あーそーかよ、俺の根負けだよ、この屁理屈ヤロー・・・俺はベッドにうつ伏せにつっぷして心で項垂れた。
その後頭部に奴の華奢な手が、ぽん、と置かれた。そのまま、よしよし、と髪を軽く梳きながら撫ぜる。
今日のお前は、ホントに変だよ。
その手を好きにさせておいて、心の中で呟く。
と、突然、気持ちのよい、その手がぴたりと動きをとめる。ぐい、と、もう一度向き合う格好にさせられて、その手が事務的ともいえる動きで、そのままかちゃかちゃと俺のベルトを外しにかかる。
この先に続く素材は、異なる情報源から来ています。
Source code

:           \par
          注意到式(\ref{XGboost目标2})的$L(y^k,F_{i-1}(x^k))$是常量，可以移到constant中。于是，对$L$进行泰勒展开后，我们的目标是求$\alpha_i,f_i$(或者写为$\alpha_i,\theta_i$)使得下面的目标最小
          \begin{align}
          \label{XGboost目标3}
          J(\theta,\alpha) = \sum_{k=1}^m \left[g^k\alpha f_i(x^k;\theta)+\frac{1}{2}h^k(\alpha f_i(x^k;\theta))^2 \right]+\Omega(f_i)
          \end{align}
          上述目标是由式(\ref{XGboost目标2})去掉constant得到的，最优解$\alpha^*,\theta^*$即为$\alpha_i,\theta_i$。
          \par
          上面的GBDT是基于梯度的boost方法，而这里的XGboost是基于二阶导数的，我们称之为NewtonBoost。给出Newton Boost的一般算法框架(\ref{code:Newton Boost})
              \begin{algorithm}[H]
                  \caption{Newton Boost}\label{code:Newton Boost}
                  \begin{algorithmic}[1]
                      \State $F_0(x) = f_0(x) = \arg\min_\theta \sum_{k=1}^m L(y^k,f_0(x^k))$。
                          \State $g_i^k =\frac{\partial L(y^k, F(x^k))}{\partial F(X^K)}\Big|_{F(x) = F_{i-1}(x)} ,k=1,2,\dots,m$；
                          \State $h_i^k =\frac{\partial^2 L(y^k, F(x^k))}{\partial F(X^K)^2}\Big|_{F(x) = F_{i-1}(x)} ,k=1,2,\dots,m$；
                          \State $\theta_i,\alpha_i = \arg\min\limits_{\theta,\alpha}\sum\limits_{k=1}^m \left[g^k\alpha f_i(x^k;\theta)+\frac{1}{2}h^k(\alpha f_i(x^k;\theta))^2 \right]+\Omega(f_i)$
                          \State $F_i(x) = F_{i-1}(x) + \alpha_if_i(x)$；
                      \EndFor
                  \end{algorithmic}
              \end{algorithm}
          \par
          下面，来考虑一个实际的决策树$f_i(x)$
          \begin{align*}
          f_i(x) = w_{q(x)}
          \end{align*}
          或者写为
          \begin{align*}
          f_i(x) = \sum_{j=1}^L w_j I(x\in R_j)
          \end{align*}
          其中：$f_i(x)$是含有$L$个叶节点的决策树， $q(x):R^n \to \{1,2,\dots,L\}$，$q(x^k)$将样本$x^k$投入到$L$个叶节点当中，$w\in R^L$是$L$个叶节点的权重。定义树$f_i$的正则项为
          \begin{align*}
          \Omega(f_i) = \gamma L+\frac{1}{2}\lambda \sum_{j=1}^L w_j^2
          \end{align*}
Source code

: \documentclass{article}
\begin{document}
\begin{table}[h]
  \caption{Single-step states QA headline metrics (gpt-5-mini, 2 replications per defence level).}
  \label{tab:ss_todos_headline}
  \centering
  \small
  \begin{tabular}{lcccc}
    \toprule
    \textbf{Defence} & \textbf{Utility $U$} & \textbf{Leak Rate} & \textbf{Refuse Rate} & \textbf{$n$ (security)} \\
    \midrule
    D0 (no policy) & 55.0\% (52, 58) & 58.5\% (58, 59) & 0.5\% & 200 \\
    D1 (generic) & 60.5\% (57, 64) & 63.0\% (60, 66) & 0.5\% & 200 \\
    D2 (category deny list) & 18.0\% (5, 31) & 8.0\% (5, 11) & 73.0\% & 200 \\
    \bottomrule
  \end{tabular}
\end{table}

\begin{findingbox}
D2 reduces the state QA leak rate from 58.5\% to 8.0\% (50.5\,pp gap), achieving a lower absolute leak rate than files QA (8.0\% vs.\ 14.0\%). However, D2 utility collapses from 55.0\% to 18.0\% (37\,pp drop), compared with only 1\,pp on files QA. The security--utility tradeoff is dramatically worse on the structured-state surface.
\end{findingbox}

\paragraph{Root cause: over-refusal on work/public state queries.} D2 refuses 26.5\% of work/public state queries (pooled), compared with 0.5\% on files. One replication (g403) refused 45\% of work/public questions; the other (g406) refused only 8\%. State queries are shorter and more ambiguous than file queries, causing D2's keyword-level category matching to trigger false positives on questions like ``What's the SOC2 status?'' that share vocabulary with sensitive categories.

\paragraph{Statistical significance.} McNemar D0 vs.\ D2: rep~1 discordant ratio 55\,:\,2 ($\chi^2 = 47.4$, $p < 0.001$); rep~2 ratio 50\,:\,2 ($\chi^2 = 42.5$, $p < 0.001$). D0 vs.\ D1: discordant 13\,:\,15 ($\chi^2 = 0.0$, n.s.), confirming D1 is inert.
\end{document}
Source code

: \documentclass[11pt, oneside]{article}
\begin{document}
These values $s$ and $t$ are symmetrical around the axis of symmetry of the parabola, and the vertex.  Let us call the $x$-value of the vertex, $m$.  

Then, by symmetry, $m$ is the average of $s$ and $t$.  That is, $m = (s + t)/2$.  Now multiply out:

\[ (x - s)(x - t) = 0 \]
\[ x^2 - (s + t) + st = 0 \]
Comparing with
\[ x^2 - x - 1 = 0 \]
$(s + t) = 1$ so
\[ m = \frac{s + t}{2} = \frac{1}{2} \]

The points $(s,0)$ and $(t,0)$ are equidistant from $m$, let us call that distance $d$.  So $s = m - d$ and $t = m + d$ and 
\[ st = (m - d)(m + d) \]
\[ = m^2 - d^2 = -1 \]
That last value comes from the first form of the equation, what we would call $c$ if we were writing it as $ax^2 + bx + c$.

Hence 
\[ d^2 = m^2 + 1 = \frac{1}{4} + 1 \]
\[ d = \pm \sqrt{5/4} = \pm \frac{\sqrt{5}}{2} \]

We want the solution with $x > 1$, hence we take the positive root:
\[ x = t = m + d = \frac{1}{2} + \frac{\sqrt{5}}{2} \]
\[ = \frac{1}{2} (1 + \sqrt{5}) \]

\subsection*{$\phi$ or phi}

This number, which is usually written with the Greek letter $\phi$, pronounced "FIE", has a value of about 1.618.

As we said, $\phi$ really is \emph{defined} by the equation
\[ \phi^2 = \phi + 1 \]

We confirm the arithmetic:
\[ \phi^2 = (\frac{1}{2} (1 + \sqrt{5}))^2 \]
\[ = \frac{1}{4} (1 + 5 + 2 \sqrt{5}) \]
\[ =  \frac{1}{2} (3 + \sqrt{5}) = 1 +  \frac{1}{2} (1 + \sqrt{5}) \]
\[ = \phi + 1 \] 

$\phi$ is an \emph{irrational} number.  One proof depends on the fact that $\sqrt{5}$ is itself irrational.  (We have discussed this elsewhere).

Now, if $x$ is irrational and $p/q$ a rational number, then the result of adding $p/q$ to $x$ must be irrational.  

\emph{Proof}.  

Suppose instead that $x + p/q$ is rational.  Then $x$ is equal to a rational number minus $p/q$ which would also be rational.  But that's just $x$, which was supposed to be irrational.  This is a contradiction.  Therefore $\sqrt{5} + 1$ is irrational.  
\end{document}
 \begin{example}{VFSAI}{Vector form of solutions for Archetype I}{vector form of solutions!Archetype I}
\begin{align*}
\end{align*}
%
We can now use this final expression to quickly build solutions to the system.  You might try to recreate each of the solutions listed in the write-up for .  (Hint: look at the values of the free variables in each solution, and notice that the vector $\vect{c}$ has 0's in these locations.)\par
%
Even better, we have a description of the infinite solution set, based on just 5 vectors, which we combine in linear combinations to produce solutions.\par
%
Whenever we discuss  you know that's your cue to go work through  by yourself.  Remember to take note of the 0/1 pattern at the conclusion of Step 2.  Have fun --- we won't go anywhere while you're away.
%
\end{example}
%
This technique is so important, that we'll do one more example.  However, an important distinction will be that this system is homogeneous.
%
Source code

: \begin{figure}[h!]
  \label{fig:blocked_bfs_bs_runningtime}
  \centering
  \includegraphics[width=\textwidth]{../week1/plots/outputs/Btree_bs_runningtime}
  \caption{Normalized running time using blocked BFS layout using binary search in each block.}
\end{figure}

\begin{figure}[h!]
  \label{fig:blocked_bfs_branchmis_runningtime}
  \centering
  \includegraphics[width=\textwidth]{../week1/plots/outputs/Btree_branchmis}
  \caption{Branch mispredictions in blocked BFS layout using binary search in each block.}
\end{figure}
おいおい・・・その顔を見るも、まだ能面は健在だ。どうやら俺のベルトとズボンに集中していて、俺そのものは眼中にないらしい。
「をい、するのかよ・・・」
俺がたじろぎつつも剥かれていく下半身から視線をそらしつつ、口にすると、奴はふい、と顔を上げて、
「え?しないんですか?」
などと急に驚いた顔を寄越す。能面を急に崩すな。こっちが吃驚するわ。
つーかこっちはそれが目的で来てるんだ。だめって事はないだろーが、なんつーか、なんつーか。さっきのさっきでそれかよ・・・。
こういう会話が、あまりにも普通っぽいせいか、自分が女性とする時と比べてしまって余計恥ずかしい。女性とする時に、こういう恥ずかしさがないのは何故なんだろう。自分が能動的に動くからか?そもそも今までこういう行為を恥ずかしいことだなんて思ったことないしな・・・
「何を、眉間に皺寄せてブツブツ言ってるんです?」
前髪を、すい、と触られてビクっと俺は目を開けた。服を脱がし終わって、というかそれどころかいつの間にか自分も全裸になったリュミエールが俺を仰いでいる。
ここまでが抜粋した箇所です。